## THE TASK
Go through the data and copy every line exactly, but not the images.

RECORDS SHOWN START

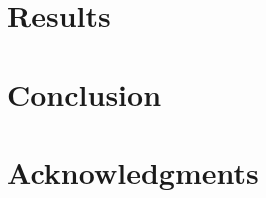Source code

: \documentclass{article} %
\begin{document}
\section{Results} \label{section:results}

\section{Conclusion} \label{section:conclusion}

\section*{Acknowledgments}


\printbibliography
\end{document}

RECORDS SHOWN END

## ANSWER TO THIS TASK
Source code

: \documentclass{article} %
\begin{document}
\section{Results} \label{section:results}

\section{Conclusion} \label{section:conclusion}

\section*{Acknowledgments}


\printbibliography
\end{document}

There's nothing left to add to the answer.